## Task goal
The answer is a stretch of the material below, returned exactly: the line containing "- This value", the line containing "## Flow Dropoff", and all lines between.

· · ·

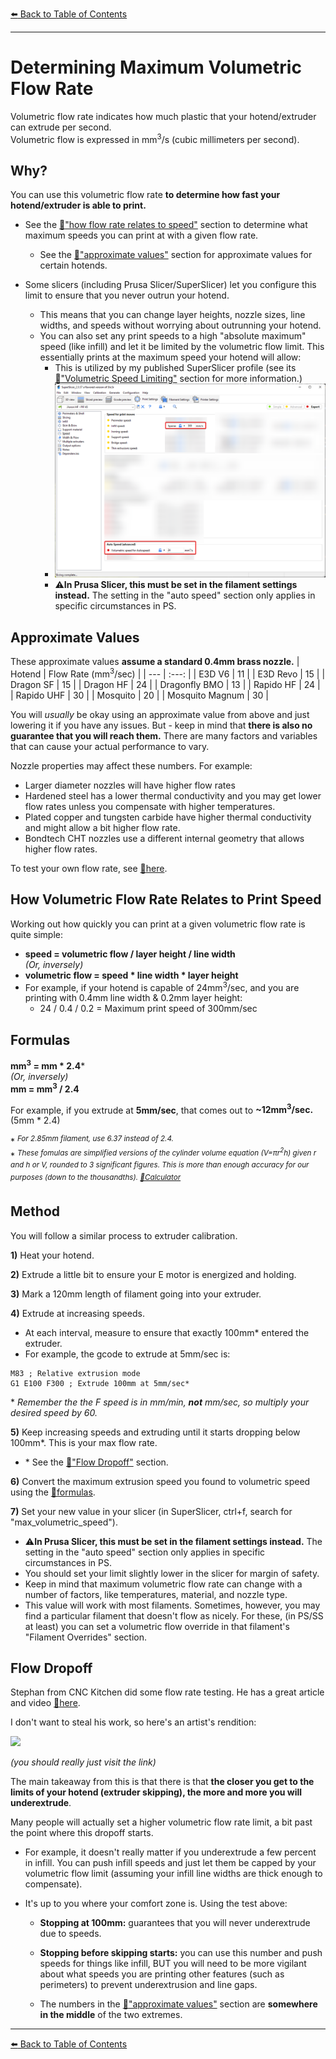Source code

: [:arrow_left: Back to Table of Contents](/README.md)

---
# Determining Maximum Volumetric Flow Rate

Volumetric flow rate indicates how much plastic that your hotend/extruder can extrude per second.\
Volumetric flow is expressed in mm<sup>3</sup>/s (cubic millimeters per second).
## Why?
You can use this volumetric flow rate **to determine how fast your hotend/extruder is able to print.**
- See the [:pushpin:"how flow rate relates to speed"](/articles/determining_max_volumetric_flow_rate.md#how-volumetric-flow-rate-relates-to-print-speed) section to determine what maximum speeds you can print at with a given flow rate.
    - See the [:pushpin:"approximate values"](/articles/determining_max_volumetric_flow_rate.md#approximate-values) section for approximate values for certain hotends.

- Some slicers (including Prusa Slicer/SuperSlicer) let you configure this limit to ensure that you never outrun your hotend.
    - This means that you can change layer heights, nozzle sizes, line widths, and speeds without worrying about outrunning your hotend. 
    - You can also set any print speeds to a high "absolute maximum" speed (like infill) and let it be limited by the volumetric flow limit. This essentially prints at the maximum speed your hotend will allow:
        - This is utilized by my published SuperSlicer profile (see its [:page_facing_up:"Volumetric Speed Limiting"](https://github.com/AndrewEllis93/Ellis-PIF-Profile#volumetric-speed-limiting) section for more information.)
        - ![](/images/Volumetric-SS.png)
        - :warning:**In Prusa Slicer, this must be set in the filament settings instead.** The setting in the "auto speed" section only applies in specific circumstances in PS.
## Approximate Values

These approximate values **assume a standard 0.4mm brass nozzle.** 
| Hotend | Flow Rate (mm<sup>3</sup>/sec) |
| --- | :---: |
| E3D V6 | 11 |
| E3D Revo | 15 |
| Dragon SF | 15 |
| Dragon HF | 24 |
| Dragonfly BMO | 13 |
| Rapido HF | 24 |
| Rapido UHF | 30 |
| Mosquito | 20 |
| Mosquito Magnum | 30 |

You will *usually* be okay using an approximate value from above and just lowering it if you have any issues. But - keep in mind that **there is also no guarantee that you will reach them.** There are many factors and variables that can cause your actual performance to vary.

Nozzle properties may affect these numbers. For example:
- Larger diameter nozzles will have higher flow rates
- Hardened steel has a lower thermal conductivity and you may get lower flow rates unless you compensate with higher temperatures. 
- Plated copper and tungsten carbide have higher thermal conductivity and might allow a bit higher flow rate. 
- Bondtech CHT nozzles use a different internal geometry that allows higher flow rates.

To test your own flow rate, see [:pushpin:here](/articles/determining_max_volumetric_flow_rate.md#method).

## How Volumetric Flow Rate Relates to Print Speed

Working out how quickly you can print at a given volumetric flow rate is quite simple:
- **speed = volumetric flow / layer height / line width**\
*(Or, inversely)* 
- **volumetric flow = speed * line width * layer height**
- For example, if your hotend is capable of 24mm<sup>3</sup>/sec, and you are printing with 0.4mm line width & 0.2mm layer height:
    - 24 / 0.4 / 0.2 = Maximum print speed of 300mm/sec

## Formulas

**mm<sup>3</sup> = mm * 2.4***\
*(Or, inversely)* \
**mm = mm<sup>3</sup> / 2.4**

For example, if you extrude at **5mm/sec**, that comes out to **~12mm<sup>3</sup>/sec.** (5mm * 2.4)

\* <sup>*For 2.85mm filament, use 6.37 instead of 2.4.*</sup>\
\* <sup>*These fomulas are simplified versions of the cylinder volume equation (V=πr<sup>2</sup>h) given r and h or V, rounded to 3 significant figures. This is more than enough accuracy for our purposes (down to the thousandths). [:page_facing_up:Calculator](https://www.calculatorsoup.com/calculators/geometry-solids/cylinder.php)*</sup>

## Method

You will follow a similar process to extruder calibration. 

**1)** Heat your hotend. 

**2)** Extrude a little bit to ensure your E motor is energized and holding.

**3)** Mark a 120mm length of filament going into your extruder.

**4)** Extrude at increasing speeds. 
- At each interval, measure to ensure that exactly 100mm* entered the extruder.
- For example, the gcode to extrude at 5mm/sec is:
```
M83 ; Relative extrusion mode
G1 E100 F300 ; Extrude 100mm at 5mm/sec*
```
\* *Remember the the F speed is in mm/min, **not** mm/sec, so multiply your desired speed by 60.*

**5)** Keep increasing speeds and extruding until it starts dropping below 100mm\*. This is your max flow rate. 

- \* See the [:pushpin:"Flow Dropoff"](/articles/determining_max_volumetric_flow_rate.md#flow-dropoff) section.

**6)** Convert the maximum extrusion speed you found to volumetric speed using the [:pushpin:formulas](/articles/determining_max_volumetric_flow_rate.md#formulas).

**7)** Set your new value in your slicer (in SuperSlicer, ctrl+f, search for "max_volumetric_speed").
- :warning:**In Prusa Slicer, this must be set in the filament settings instead.** The setting in the "auto speed" section only applies in specific circumstances in PS.
- You should set your limit slightly lower in the slicer for margin of safety.
- Keep in mind that maximum volumetric flow rate can change with a number of factors, like temperatures, material, and nozzle type. 
- This value will work with most filaments. Sometimes, however, you may find a particular filament that doesn't flow as nicely. For these, (in PS/SS at least) you can set a volumetric flow override in that filament's "Filament Overrides" section.
## Flow Dropoff
Stephan from CNC Kitchen did some flow rate testing. He has a great article and video [:page_facing_up:here](https://www.cnckitchen.com/blog/flow-rate-benchmarking-of-a-hotend).

I don't want to steal his work, so here's an artist's rendition:

![](/images/extrusion-dropoff.png) 

*(you should really just visit the link)*


The main takeaway from this is that there is that **the closer you get to the limits of your hotend (extruder skipping), the more and more you will underextrude**.

Many people will actually set a higher volumetric flow rate limit, a bit past the point where this dropoff starts.

- For example, it doesn't really matter if you underextrude a few percent in infill. You can push infill speeds and just let them be capped by your volumetric flow limit (assuming your infill line widths are thick enough to compensate).

- It's up to you where your comfort zone is. Using the test above: 
    - **Stopping at 100mm:** guarantees that you will never underextrude due to speeds. 

    - **Stopping before skipping starts:** you can use this number and push speeds for things like infill, BUT you will need to be more vigilant about what speeds you are printing other features (such as perimeters) to prevent underextrusion and line gaps.

    - The numbers in the [:pushpin:"approximate values"](/articles/determining_max_volumetric_flow_rate.md#approximate-values) section are **somewhere in the middle** of the two extremes.

---
[:arrow_left: Back to Table of Contents](/README.md)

· · ·

## Response
- This value will work with most filaments. Sometimes, however, you may find a particular filament that doesn't flow as nicely. For these, (in PS/SS at least) you can set a volumetric flow override in that filament's "Filament Overrides" section.
## Flow Dropoff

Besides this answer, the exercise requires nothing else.